Required action: Every line that contains "project" must be located and copied from the data.

━━━━━ Records for this exercise

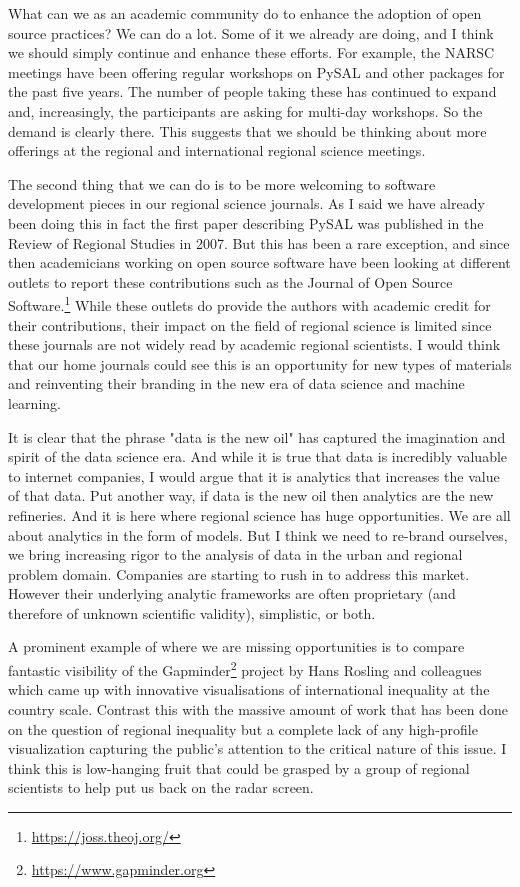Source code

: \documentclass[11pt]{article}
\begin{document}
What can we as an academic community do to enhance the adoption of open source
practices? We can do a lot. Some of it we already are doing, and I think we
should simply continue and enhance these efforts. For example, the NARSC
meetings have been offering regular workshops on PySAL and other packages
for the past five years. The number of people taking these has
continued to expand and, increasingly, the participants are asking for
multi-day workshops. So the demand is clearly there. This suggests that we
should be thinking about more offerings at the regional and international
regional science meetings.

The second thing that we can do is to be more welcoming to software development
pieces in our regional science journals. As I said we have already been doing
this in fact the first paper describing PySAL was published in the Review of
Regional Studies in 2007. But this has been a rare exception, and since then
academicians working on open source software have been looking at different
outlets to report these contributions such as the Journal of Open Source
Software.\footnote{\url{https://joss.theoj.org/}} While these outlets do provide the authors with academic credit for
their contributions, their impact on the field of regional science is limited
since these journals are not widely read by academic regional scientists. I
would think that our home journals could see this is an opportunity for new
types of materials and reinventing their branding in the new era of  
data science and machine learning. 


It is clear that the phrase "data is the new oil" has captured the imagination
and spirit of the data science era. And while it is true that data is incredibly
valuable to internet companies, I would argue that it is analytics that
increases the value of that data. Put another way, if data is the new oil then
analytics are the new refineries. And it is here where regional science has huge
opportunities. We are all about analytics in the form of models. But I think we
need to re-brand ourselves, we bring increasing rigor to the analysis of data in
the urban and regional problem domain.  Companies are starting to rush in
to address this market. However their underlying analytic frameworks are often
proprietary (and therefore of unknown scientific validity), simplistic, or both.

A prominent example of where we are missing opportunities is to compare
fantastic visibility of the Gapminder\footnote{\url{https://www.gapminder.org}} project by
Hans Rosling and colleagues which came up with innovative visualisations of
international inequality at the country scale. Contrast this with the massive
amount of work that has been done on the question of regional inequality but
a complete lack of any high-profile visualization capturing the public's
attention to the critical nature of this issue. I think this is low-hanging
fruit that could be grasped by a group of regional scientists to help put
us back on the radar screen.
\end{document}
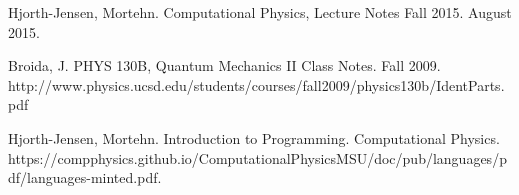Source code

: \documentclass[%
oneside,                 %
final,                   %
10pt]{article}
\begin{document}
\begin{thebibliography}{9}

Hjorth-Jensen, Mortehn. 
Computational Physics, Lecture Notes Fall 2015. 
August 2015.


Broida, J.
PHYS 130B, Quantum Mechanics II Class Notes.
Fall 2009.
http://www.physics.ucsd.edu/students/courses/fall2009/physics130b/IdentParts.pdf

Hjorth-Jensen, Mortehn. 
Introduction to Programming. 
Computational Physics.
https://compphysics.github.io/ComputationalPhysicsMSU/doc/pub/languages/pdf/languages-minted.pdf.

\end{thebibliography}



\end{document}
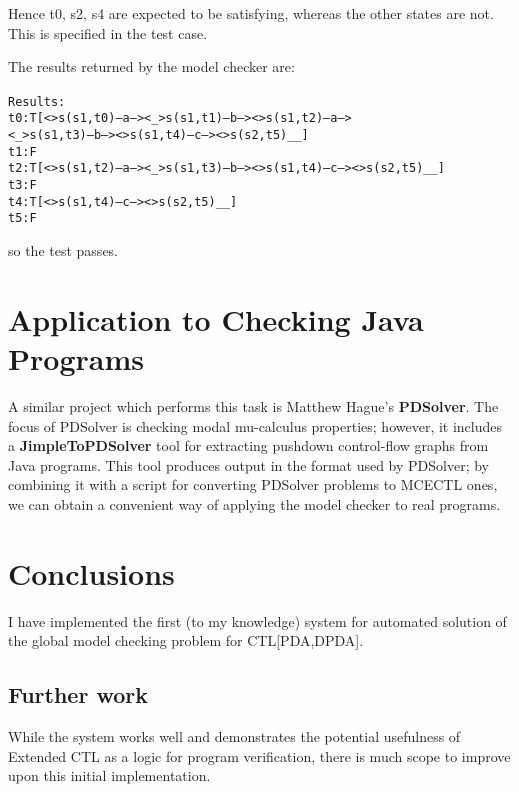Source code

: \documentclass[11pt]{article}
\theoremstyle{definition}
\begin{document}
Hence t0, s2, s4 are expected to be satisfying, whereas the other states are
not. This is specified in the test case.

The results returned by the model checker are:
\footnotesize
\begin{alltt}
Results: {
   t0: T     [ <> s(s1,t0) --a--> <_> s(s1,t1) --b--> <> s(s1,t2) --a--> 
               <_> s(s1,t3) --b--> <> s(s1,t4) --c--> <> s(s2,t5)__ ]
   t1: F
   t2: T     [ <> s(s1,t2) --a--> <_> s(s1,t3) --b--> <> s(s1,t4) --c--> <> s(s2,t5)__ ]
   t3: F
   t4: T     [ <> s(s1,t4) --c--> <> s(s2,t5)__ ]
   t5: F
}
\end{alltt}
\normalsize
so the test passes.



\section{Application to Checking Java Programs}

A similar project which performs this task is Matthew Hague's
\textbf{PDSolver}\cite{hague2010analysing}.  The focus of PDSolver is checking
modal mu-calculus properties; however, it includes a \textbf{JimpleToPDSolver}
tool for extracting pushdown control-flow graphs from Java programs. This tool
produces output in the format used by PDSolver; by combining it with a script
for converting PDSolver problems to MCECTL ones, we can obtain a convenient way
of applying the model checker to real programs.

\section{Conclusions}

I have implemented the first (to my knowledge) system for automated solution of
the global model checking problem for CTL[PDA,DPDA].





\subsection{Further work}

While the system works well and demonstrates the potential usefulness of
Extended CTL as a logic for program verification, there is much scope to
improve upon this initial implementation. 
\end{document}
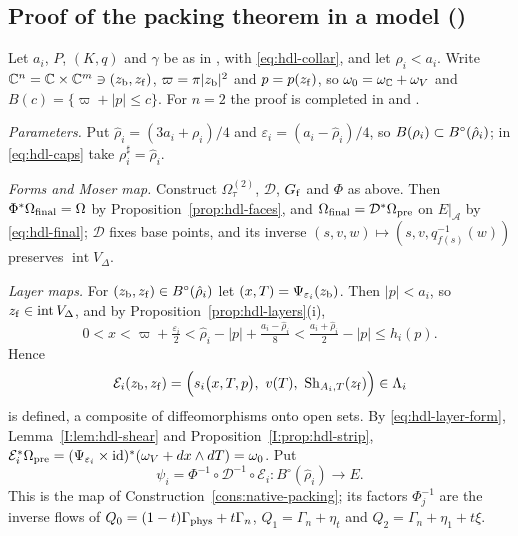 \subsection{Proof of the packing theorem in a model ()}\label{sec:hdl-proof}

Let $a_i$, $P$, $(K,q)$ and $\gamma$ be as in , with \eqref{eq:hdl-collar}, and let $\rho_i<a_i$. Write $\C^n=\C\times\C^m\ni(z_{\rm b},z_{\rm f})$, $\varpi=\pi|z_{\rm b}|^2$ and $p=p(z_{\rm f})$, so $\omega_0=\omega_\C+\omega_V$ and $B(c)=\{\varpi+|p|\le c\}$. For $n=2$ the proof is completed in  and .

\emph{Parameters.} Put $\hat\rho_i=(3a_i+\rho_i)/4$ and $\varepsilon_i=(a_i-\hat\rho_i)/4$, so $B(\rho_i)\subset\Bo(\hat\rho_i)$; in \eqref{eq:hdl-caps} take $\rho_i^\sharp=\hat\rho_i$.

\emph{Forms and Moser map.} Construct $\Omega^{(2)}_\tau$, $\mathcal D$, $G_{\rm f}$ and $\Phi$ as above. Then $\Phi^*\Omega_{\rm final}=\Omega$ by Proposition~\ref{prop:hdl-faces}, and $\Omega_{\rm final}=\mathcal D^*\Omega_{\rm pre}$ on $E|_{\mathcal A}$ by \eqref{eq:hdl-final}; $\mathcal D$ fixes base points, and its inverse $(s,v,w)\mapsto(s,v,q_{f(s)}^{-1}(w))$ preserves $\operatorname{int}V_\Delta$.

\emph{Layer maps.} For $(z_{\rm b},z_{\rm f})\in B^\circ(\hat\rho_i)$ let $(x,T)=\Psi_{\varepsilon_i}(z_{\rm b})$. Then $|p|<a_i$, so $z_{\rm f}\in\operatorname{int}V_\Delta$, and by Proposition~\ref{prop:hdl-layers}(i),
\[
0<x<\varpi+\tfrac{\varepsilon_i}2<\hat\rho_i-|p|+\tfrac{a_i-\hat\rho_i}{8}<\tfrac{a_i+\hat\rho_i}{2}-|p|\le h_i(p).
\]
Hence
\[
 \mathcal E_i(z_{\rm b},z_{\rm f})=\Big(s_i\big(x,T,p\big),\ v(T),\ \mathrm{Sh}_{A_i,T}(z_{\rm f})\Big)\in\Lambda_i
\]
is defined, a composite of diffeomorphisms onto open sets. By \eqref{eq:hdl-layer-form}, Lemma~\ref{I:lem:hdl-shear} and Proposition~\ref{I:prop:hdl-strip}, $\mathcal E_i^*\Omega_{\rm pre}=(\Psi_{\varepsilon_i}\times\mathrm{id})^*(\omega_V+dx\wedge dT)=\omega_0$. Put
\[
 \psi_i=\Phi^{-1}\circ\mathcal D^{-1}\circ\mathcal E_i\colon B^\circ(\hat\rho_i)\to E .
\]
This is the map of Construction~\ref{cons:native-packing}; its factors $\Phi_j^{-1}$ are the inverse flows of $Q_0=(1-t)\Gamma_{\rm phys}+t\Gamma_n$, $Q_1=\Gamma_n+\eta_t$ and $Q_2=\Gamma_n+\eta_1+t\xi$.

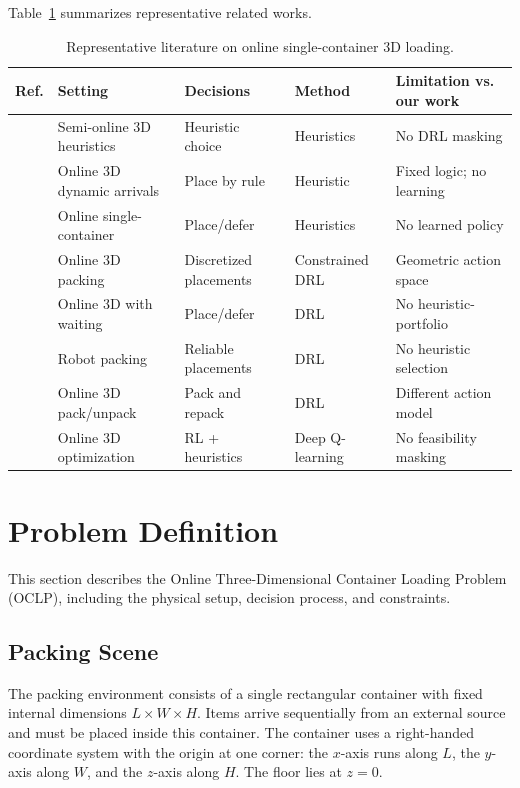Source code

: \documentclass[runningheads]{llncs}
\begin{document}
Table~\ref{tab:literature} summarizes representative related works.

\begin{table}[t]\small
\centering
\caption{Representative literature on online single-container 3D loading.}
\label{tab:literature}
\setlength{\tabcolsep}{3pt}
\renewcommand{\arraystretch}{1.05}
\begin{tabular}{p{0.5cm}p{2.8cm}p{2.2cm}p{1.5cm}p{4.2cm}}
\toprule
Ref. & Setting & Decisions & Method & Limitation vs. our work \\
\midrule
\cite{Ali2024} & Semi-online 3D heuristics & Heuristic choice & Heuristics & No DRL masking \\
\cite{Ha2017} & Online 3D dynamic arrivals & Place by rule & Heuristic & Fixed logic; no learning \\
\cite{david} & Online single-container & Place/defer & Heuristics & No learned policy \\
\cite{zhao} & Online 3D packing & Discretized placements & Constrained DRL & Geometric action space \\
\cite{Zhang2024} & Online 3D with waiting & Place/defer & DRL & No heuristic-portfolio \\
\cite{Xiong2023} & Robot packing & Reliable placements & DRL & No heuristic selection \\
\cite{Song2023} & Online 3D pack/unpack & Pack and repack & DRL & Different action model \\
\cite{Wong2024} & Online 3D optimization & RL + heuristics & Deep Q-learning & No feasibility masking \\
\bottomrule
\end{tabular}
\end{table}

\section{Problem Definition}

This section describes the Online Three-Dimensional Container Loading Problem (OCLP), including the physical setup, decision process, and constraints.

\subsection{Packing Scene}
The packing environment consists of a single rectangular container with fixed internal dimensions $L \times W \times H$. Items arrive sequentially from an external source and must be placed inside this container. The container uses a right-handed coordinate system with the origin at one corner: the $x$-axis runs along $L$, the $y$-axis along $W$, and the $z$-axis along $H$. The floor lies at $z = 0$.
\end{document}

━━━━━━━━━━

Result:
fantastic visibility of the Gapminder\footnote{\url{https://www.gapminder.org}} project by
A similar project which performs this task is Matthew Hague's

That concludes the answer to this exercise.